Le régulateur se remet à la neutralité du net

Le 18 mai 2012

Le gendarme des télécoms renoue avec la neutralité du net. Dans un rapport remis il y a quelques jours au nouveau gouvernement et au Parlement, l'Arcep égratigne les opérateurs et intègre les mises en garde des défenseurs de la liberté et de l'ouverture sur Internet. Le début d'un virage pour le régulateur, qui s'affirme davantage en ces temps de recomposition politique.

“Quel contrôle les opérateurs de l’Internet ont le droit d’exercer sur le trafic qu’ils acheminent” ? Pour son dernier rapport ([PDF] et en fin d’article), le gendarme des télécoms français (Arcep) frappe fort en plaçant la surveillance des fournisseurs d’accès à Internet (FAI) au cœur même de la définition du concept de neutralité du Net - qui affirme que les flux d’informations doivent être transportés de la même façon sur le réseau, “indépendamment de leur nature, de leur contenu, de leur expéditeur ou de leur destinataire” (p.9).

Une approche qui tranche avec les positions adoptées par l’Arcep ces derniers mois en matière de neutralité. L’Autorité semble avoir pris en compte certaines mises en garde, dont nous nous faisons le relais depuis des mois. Pour parfois même les reprendre à son compte dans ce nouveau texte, présenté au gouvernement fraîchement installé, au Parlement à venir, mais aussi au public, invité à le commenter jusqu’au 20 juin prochain.

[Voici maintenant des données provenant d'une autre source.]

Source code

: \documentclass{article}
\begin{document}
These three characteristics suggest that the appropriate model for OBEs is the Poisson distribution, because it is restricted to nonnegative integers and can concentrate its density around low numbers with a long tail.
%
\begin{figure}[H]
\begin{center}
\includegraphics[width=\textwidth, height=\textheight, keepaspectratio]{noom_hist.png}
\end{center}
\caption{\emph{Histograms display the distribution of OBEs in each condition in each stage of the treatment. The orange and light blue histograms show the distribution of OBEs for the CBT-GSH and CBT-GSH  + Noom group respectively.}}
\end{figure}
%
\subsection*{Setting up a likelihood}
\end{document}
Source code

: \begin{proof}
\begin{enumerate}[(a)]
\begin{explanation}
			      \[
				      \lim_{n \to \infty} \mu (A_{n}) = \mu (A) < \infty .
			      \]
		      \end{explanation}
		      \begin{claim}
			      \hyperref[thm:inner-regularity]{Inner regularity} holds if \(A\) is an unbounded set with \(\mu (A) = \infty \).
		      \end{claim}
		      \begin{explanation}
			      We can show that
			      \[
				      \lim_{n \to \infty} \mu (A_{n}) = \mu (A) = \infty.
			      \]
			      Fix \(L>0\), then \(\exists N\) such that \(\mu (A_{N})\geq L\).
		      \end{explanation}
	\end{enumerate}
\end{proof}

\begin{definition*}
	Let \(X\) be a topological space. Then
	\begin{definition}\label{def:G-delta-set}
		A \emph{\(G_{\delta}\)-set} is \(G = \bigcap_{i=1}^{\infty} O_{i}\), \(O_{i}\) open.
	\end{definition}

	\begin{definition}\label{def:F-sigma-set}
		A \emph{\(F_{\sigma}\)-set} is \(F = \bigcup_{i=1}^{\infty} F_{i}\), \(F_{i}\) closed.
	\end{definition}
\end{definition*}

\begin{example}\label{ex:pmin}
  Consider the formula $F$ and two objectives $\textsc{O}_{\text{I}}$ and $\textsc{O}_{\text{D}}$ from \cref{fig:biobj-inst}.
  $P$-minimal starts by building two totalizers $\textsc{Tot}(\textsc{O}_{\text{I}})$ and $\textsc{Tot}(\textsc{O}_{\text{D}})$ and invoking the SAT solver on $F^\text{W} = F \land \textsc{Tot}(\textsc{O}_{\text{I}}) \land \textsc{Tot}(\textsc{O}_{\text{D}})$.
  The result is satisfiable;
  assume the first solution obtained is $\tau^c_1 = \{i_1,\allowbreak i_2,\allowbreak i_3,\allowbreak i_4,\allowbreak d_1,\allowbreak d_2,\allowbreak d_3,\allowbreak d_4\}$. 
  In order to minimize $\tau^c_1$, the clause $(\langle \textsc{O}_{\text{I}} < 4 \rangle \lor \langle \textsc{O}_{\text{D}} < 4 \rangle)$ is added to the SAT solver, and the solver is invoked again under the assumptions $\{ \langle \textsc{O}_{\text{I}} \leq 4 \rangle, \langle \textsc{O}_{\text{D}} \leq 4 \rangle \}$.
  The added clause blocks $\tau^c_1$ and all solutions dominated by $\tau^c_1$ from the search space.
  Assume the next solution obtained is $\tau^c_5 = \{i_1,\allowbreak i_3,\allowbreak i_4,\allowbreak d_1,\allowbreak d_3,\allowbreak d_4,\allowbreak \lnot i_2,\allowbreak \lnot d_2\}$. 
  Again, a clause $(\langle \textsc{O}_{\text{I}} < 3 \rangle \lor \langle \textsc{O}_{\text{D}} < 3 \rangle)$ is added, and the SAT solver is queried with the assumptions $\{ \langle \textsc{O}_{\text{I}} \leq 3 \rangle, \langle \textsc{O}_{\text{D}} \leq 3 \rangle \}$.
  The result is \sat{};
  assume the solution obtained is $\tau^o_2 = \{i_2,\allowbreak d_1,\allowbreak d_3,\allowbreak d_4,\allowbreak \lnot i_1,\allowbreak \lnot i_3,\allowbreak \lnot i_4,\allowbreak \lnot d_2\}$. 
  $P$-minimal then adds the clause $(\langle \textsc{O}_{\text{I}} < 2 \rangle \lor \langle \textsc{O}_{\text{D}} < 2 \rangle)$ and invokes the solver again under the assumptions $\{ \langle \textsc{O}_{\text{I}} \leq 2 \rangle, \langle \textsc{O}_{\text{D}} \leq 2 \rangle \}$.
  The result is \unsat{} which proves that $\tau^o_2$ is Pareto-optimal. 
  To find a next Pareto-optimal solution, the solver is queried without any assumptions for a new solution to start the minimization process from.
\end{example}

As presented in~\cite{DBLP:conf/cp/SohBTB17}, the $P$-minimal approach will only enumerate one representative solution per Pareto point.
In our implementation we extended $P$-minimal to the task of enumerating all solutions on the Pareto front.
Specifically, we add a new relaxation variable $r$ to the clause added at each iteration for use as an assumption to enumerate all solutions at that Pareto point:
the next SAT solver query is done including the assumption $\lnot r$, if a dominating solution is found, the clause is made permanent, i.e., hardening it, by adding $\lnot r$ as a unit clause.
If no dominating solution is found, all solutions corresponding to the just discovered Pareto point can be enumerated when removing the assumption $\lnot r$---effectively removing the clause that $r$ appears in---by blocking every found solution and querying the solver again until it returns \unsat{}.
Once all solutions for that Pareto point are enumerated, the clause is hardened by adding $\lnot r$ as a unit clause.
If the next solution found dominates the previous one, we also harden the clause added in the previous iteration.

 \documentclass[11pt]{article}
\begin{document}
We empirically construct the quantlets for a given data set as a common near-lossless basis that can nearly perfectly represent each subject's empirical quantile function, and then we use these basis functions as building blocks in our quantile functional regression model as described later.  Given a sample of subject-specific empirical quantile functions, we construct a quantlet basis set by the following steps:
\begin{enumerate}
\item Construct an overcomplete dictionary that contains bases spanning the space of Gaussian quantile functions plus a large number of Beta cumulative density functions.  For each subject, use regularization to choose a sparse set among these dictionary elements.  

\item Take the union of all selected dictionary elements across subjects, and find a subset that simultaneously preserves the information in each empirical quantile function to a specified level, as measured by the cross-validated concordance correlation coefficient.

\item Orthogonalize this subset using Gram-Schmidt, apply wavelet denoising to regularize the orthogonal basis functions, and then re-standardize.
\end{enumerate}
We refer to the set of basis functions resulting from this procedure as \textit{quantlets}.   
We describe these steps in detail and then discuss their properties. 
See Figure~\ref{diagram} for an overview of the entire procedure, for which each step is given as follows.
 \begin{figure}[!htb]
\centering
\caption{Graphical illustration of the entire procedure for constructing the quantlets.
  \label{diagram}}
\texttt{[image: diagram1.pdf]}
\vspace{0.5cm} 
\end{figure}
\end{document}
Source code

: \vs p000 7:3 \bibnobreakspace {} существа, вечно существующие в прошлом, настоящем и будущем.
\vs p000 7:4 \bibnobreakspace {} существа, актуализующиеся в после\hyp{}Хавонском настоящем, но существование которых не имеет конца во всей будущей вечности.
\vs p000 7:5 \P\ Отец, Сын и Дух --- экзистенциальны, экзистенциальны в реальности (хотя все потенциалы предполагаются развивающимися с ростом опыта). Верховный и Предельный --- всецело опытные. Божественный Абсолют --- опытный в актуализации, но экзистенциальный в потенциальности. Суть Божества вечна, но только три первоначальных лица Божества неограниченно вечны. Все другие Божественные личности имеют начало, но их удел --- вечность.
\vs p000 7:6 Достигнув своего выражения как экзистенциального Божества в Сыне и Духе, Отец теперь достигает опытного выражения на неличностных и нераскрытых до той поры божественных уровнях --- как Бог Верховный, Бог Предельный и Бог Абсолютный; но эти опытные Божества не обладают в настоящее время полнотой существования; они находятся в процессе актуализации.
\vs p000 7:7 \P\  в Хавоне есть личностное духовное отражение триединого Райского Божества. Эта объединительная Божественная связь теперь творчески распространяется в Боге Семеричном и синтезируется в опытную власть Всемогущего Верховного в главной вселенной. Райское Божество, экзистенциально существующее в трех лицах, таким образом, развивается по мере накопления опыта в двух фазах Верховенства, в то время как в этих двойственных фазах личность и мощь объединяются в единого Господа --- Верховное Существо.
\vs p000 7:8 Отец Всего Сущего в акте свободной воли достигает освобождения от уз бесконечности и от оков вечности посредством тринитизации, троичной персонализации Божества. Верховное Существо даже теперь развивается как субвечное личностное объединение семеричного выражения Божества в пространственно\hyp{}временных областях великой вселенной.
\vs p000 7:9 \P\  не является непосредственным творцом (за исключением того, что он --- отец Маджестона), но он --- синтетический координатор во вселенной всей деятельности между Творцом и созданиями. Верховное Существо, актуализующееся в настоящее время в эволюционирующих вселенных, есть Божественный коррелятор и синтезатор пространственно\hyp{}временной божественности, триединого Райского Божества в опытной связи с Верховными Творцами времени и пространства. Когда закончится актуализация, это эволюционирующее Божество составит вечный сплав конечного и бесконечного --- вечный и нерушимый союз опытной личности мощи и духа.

Face à un Internet français qui connaît “des améliorations mais aussi des risques de dégradation”, le régulateur souhaite poursuivre et renforcer les travaux entrepris depuis 2010, et la formulation de ses fameuses “dix propositions” pour un Internet neutre. Dans le viseur, quatre chantiers : renforcement de la concurrence et de la transparence, qualité de service de l’accès à Internet, interconnexion et surtout gestion de trafic. Quelque peu oublié ces derniers mois, l’encadrement de cette pratique est aujourd’hui la pierre angulaire du projet neutralité. Mais si l’Arcep se veut plus offensive, la protection de ce principe dans la loi ne semble pas être à l’ordre du jour.

Opérateurs dans le viseur

Ce qui ne l’empêche pas d’égratigner les opérateurs. Un exercice auquel l’Autorité n’est pas rompu, en particulier dans le cas de la neutralité des réseaux, mais auquel elle s’emploie par petites touches dans ce dernier rapport.

La plus symbolique est certainement d’avoir choisi de lier, dès les premières pages du document, Internet neutre et comportement des opérateurs. A la définition traditionnelle de la neutralité – qui se focalise sur le fond, la non-discrimination des contenus-, l’Arcep préfère désigner les acteurs qui peuvent mettre en œuvre cette discrimination : les FAI. Et appeler un chat un chat. Y compris dans un rapport administratif où les circonvolutions sont généralement de rigueur.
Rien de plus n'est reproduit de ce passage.